The experiment consists of Salads asking parents at a playground if they’ve taught their kids not to talk to strangers—a lesson I don’t endorse, since most strangers are good and you want kids to feel confident asking them for help if need be. “You can talk to anyone, you cannot go off with anyone,” is the advice I prefer.
Mr. Salads proceeds to startle the parents by showing them that their kids do talk to strangers. He does this by going up to very young kids (kids so young they would normally not be at the park unsupervised) and asking them if they want to meet his puppies. Some go off with him.
Not addressed are a few salient facts, including the biggie: Isn’t it more than likely that these kids feel fine going off with this man because they just saw him talking to their mom? What’s more, their mom is right there! If she didn’t want them going off, she would intervene.
After this bizarre scenario that he calls an experiment—without ever telling us how many kids he approached who did not go off with him—he says 700 kids are abducted a day. But Salads curiously omits the fact that this statistic includes all abductions, the overwhelming majority of which involve family members and often include custody disputes that were resolved by police in a matter of hours or days. Salad's video, on the other hand, is designed to warn parents about strangers, who abduct just 115 children a year, according to the U.S. Department of Justice.

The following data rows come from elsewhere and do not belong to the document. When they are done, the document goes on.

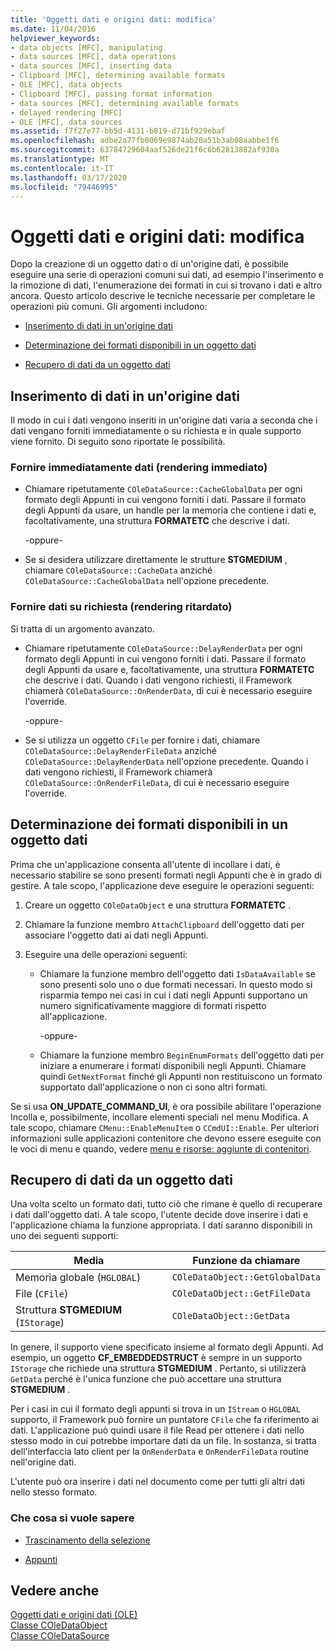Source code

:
 ```yaml
---
title: 'Oggetti dati e origini dati: modifica'
ms.date: 11/04/2016
helpviewer_keywords:
- data objects [MFC], manipulating
- data sources [MFC], data operations
- data sources [MFC], inserting data
- Clipboard [MFC], determining available formats
- OLE [MFC], data objects
- Clipboard [MFC], passing format information
- data sources [MFC], determining available formats
- delayed rendering [MFC]
- OLE [MFC], data sources
ms.assetid: f7f27e77-bb5d-4131-b819-d71bf929ebaf
ms.openlocfilehash: adbe2a77fb0069e9874ab20a51b3ab08aabbe1f6
ms.sourcegitcommit: 63784729604aaf526de21f6c6b62813882af930a
ms.translationtype: MT
ms.contentlocale: it-IT
ms.lasthandoff: 03/17/2020
ms.locfileid: "79446995"
---
```

# <a name="data-objects-and-data-sources-manipulation"></a>Oggetti dati e origini dati: modifica

Dopo la creazione di un oggetto dati o di un'origine dati, è possibile eseguire una serie di operazioni comuni sui dati, ad esempio l'inserimento e la rimozione di dati, l'enumerazione dei formati in cui si trovano i dati e altro ancora. Questo articolo descrive le tecniche necessarie per completare le operazioni più comuni. Gli argomenti includono:

- [Inserimento di dati in un'origine dati](#_core_inserting_data_into_a_data_source)

- [Determinazione dei formati disponibili in un oggetto dati](#_core_determining_the_formats_available_in_a_data_object)

- [Recupero di dati da un oggetto dati](#_core_retrieving_data_from_a_data_object)

##  <a name="_core_inserting_data_into_a_data_source"></a>Inserimento di dati in un'origine dati

Il modo in cui i dati vengono inseriti in un'origine dati varia a seconda che i dati vengano forniti immediatamente o su richiesta e in quale supporto viene fornito. Di seguito sono riportate le possibilità.

### <a name="supplying-data-immediately-immediate-rendering"></a>Fornire immediatamente dati (rendering immediato)

- Chiamare ripetutamente `COleDataSource::CacheGlobalData` per ogni formato degli Appunti in cui vengono forniti i dati. Passare il formato degli Appunti da usare, un handle per la memoria che contiene i dati e, facoltativamente, una struttura **FORMATETC** che descrive i dati.

     -oppure-

- Se si desidera utilizzare direttamente le strutture **STGMEDIUM** , chiamare `COleDataSource::CacheData` anziché `COleDataSource::CacheGlobalData` nell'opzione precedente.

### <a name="supplying-data-on-demand-delayed-rendering"></a>Fornire dati su richiesta (rendering ritardato)

Si tratta di un argomento avanzato.

- Chiamare ripetutamente `COleDataSource::DelayRenderData` per ogni formato degli Appunti in cui vengono forniti i dati. Passare il formato degli Appunti da usare e, facoltativamente, una struttura **FORMATETC** che descrive i dati. Quando i dati vengono richiesti, il Framework chiamerà `COleDataSource::OnRenderData`, di cui è necessario eseguire l'override.

     -oppure-

- Se si utilizza un oggetto `CFile` per fornire i dati, chiamare `COleDataSource::DelayRenderFileData` anziché `COleDataSource::DelayRenderData` nell'opzione precedente. Quando i dati vengono richiesti, il Framework chiamerà `COleDataSource::OnRenderFileData`, di cui è necessario eseguire l'override.

##  <a name="_core_determining_the_formats_available_in_a_data_object"></a>Determinazione dei formati disponibili in un oggetto dati

Prima che un'applicazione consenta all'utente di incollare i dati, è necessario stabilire se sono presenti formati negli Appunti che è in grado di gestire. A tale scopo, l'applicazione deve eseguire le operazioni seguenti:

1. Creare un oggetto `COleDataObject` e una struttura **FORMATETC** .

1. Chiamare la funzione membro `AttachClipboard` dell'oggetto dati per associare l'oggetto dati ai dati negli Appunti.

1. Eseguire una delle operazioni seguenti:

   - Chiamare la funzione membro dell'oggetto dati `IsDataAvailable` se sono presenti solo uno o due formati necessari. In questo modo si risparmia tempo nei casi in cui i dati negli Appunti supportano un numero significativamente maggiore di formati rispetto all'applicazione.

     \-oppure-

   - Chiamare la funzione membro `BeginEnumFormats` dell'oggetto dati per iniziare a enumerare i formati disponibili negli Appunti. Chiamare quindi `GetNextFormat` finché gli Appunti non restituiscono un formato supportato dall'applicazione o non ci sono altri formati.

Se si usa **ON_UPDATE_COMMAND_UI**, è ora possibile abilitare l'operazione Incolla e, possibilmente, incollare elementi speciali nel menu Modifica. A tale scopo, chiamare `CMenu::EnableMenuItem` o `CCmdUI::Enable`. Per ulteriori informazioni sulle applicazioni contenitore che devono essere eseguite con le voci di menu e quando, vedere [menu e risorse: aggiunte di contenitori](../mfc/menus-and-resources-container-additions.md).

##  <a name="_core_retrieving_data_from_a_data_object"></a>Recupero di dati da un oggetto dati

Una volta scelto un formato dati, tutto ciò che rimane è quello di recuperare i dati dall'oggetto dati. A tale scopo, l'utente decide dove inserire i dati e l'applicazione chiama la funzione appropriata. I dati saranno disponibili in uno dei seguenti supporti:

|Media|Funzione da chiamare|
|------------|----------------------|
|Memoria globale (`HGLOBAL`)|`COleDataObject::GetGlobalData`|
|File (`CFile`)|`COleDataObject::GetFileData`|
|Struttura **STGMEDIUM** (`IStorage`)|`COleDataObject::GetData`|

In genere, il supporto viene specificato insieme al formato degli Appunti. Ad esempio, un oggetto **CF_EMBEDDEDSTRUCT** è sempre in un supporto `IStorage` che richiede una struttura **STGMEDIUM** . Pertanto, si utilizzerà `GetData` perché è l'unica funzione che può accettare una struttura **STGMEDIUM** .

Per i casi in cui il formato degli appunti si trova in un `IStream` o `HGLOBAL` supporto, il Framework può fornire un puntatore `CFile` che fa riferimento ai dati. L'applicazione può quindi usare il file Read per ottenere i dati nello stesso modo in cui potrebbe importare dati da un file. In sostanza, si tratta dell'interfaccia lato client per la `OnRenderData` e `OnRenderFileData` routine nell'origine dati.

L'utente può ora inserire i dati nel documento come per tutti gli altri dati nello stesso formato.

### <a name="what-do-you-want-to-know-more-about"></a>Che cosa si vuole sapere

- [Trascinamento della selezione](../mfc/drag-and-drop-ole.md)

- [Appunti](../mfc/clipboard.md)

## <a name="see-also"></a>Vedere anche

[Oggetti dati e origini dati (OLE)](../mfc/data-objects-and-data-sources-ole.md)<br/>
[Classe COleDataObject](../mfc/reference/coledataobject-class.md)<br/>
[Classe COleDataSource](../mfc/reference/coledatasource-class.md)
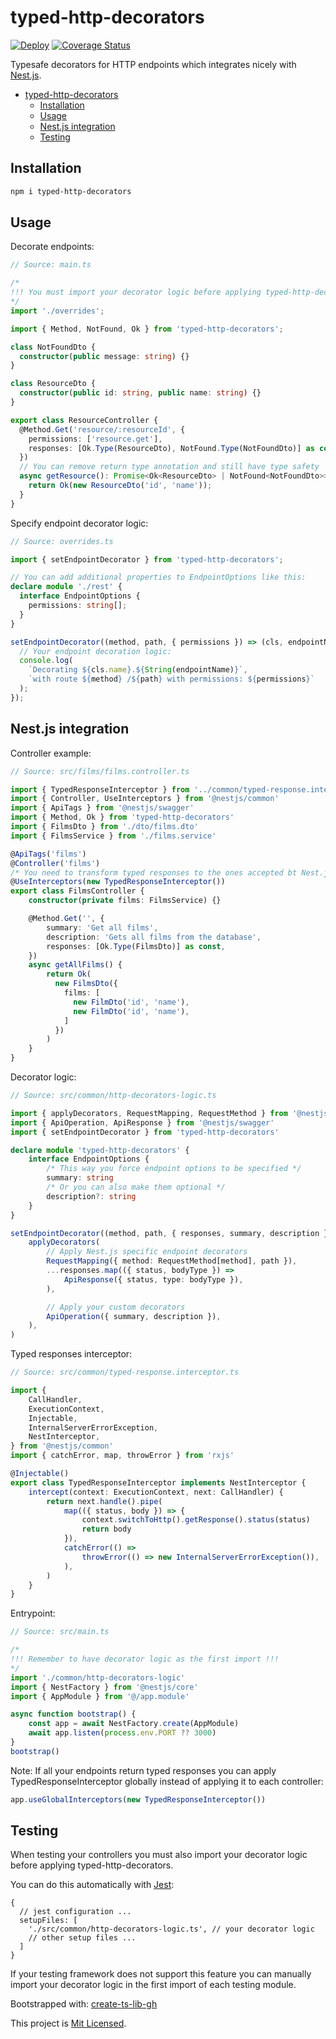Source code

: # typed-http-decorators

[![Deploy](https://github.com/glebbash/typed-http-decorators/workflows/build/badge.svg)](https://github.com/glebbash/typed-http-decorators/actions)
[![Coverage Status](https://coveralls.io/repos/github/glebbash/typed-http-decorators/badge.svg?branch=master)](https://coveralls.io/github/glebbash/typed-http-decorators?branch=master)

Typesafe decorators for HTTP endpoints which integrates nicely with [Nest.js](https://nestjs.com).

- [typed-http-decorators](#typed-http-decorators)
  - [Installation](#installation)
  - [Usage](#usage)
  - [Nest.js integration](#nestjs-integration)
  - [Testing](#testing)

## Installation

```sh
npm i typed-http-decorators
```

## Usage

Decorate endpoints:

```ts
// Source: main.ts

/*
!!! You must import your decorator logic before applying typed-http-decorators !!!
*/
import './overrides';

import { Method, NotFound, Ok } from 'typed-http-decorators';

class NotFoundDto {
  constructor(public message: string) {}
}

class ResourceDto {
  constructor(public id: string, public name: string) {}
}

export class ResourceController {
  @Method.Get('resource/:resourceId', {
    permissions: ['resource.get'],
    responses: [Ok.Type(ResourceDto), NotFound.Type(NotFoundDto)] as const,
  })
  // You can remove return type annotation and still have type safety
  async getResource(): Promise<Ok<ResourceDto> | NotFound<NotFoundDto>> {
    return Ok(new ResourceDto('id', 'name'));
  }
}
```

Specify endpoint decorator logic:

```ts
// Source: overrides.ts

import { setEndpointDecorator } from 'typed-http-decorators';

// You can add additional properties to EndpointOptions like this:
declare module './rest' {
  interface EndpointOptions {
    permissions: string[];
  }
}

setEndpointDecorator((method, path, { permissions }) => (cls, endpointName) => {
  // Your endpoint decoration logic:
  console.log(
    `Decorating ${cls.name}.${String(endpointName)}`,
    `with route ${method} /${path} with permissions: ${permissions}`
  );
});
```

## Nest.js integration

Controller example:

```ts
// Source: src/films/films.controller.ts

import { TypedResponseInterceptor } from '../common/typed-response.interceptor'
import { Controller, UseInterceptors } from '@nestjs/common'
import { ApiTags } from '@nestjs/swagger'
import { Method, Ok } from 'typed-http-decorators'
import { FilmsDto } from './dto/films.dto'
import { FilmsService } from './films.service'

@ApiTags('films')
@Controller('films')
/* You need to transform typed responses to the ones accepted bt Nest.js */
@UseInterceptors(new TypedResponseInterceptor())
export class FilmsController {
    constructor(private films: FilmsService) {}

    @Method.Get('', {
        summary: 'Get all films',
        description: 'Gets all films from the database',
        responses: [Ok.Type(FilmsDto)] as const,
    })
    async getAllFilms() {
        return Ok(
          new FilmsDto({
            films: [
              new FilmDto('id', 'name'),
              new FilmDto('id', 'name'),
            ]
          })
        )
    }
}
```

Decorator logic:

```ts
// Source: src/common/http-decorators-logic.ts

import { applyDecorators, RequestMapping, RequestMethod } from '@nestjs/common'
import { ApiOperation, ApiResponse } from '@nestjs/swagger'
import { setEndpointDecorator } from 'typed-http-decorators'

declare module 'typed-http-decorators' {
    interface EndpointOptions {
        /* This way you force endpoint options to be specified */
        summary: string
        /* Or you can also make them optional */
        description?: string
    }
}

setEndpointDecorator((method, path, { responses, summary, description }) =>
    applyDecorators(
        // Apply Nest.js specific endpoint decorators
        RequestMapping({ method: RequestMethod[method], path }),
        ...responses.map(({ status, bodyType }) =>
            ApiResponse({ status, type: bodyType }),
        ),

        // Apply your custom decorators
        ApiOperation({ summary, description }),
    ),
)
```

Typed responses interceptor:

```ts
// Source: src/common/typed-response.interceptor.ts

import {
    CallHandler,
    ExecutionContext,
    Injectable,
    InternalServerErrorException,
    NestInterceptor,
} from '@nestjs/common'
import { catchError, map, throwError } from 'rxjs'

@Injectable()
export class TypedResponseInterceptor implements NestInterceptor {
    intercept(context: ExecutionContext, next: CallHandler) {
        return next.handle().pipe(
            map(({ status, body }) => {
                context.switchToHttp().getResponse().status(status)
                return body
            }),
            catchError(() =>
                throwError(() => new InternalServerErrorException()),
            ),
        )
    }
}
```

Entrypoint:

```ts
// Source: src/main.ts

/*
!!! Remember to have decorator logic as the first import !!!
*/
import './common/http-decorators-logic'
import { NestFactory } from '@nestjs/core'
import { AppModule } from '@/app.module'

async function bootstrap() {
    const app = await NestFactory.create(AppModule)
    await app.listen(process.env.PORT ?? 3000)
}
bootstrap()
```

Note: If all your endpoints return typed responses
you can apply TypedResponseInterceptor globally instead of applying it to each controller:

```ts
app.useGlobalInterceptors(new TypedResponseInterceptor())
```

## Testing

When testing your controllers you must also import your decorator logic before applying typed-http-decorators.

You can do this automatically with [Jest](https://jestjs.io/):
```jsonc
{
  // jest configuration ...
  setupFiles: [
    './src/common/http-decorators-logic.ts', // your decorator logic
    // other setup files ...
  ]
}
```

If your testing framework does not support this feature you can manually import your decorator logic in the first import of each testing module.

Bootstrapped with: [create-ts-lib-gh](https://github.com/glebbash/create-ts-lib-gh)

This project is [Mit Licensed](LICENSE).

If 700 kids were actually grabbed by strangers on a daily basis, that would be closing in on 1 percent of all kids under age 9. So if you sent your kid to a grammar school with 500 kids, by fifth grade your child would have witnessed 25 kids—a classroom’s worth—kidnapped the way they are on “Law & Order.”
But the story of how easily a child can be lead to his doom is one that TV can’t get enough of. Here is almost the exact same “experiment,” on Headline News. As I said then:
A show that “tests” whether kids can be lured to a car with the promise of a puppy — the premise of this show — makes it seem as if this is a situation kids could very likely be faced with, something on par with, “Would your kids eat a cookie if someone offered it?” What is so hard to understand is that, first of all, the vast majority of crimes against children are committed NOT be strangers they meet at the park, but by people they know. So it is bizarre to keep acting as if the park is teaming with danger.
But this scary, misleading message just seems to be one that everyone loves to share, as if it’s a public service. As if kids already have way too much unsupervised time outside.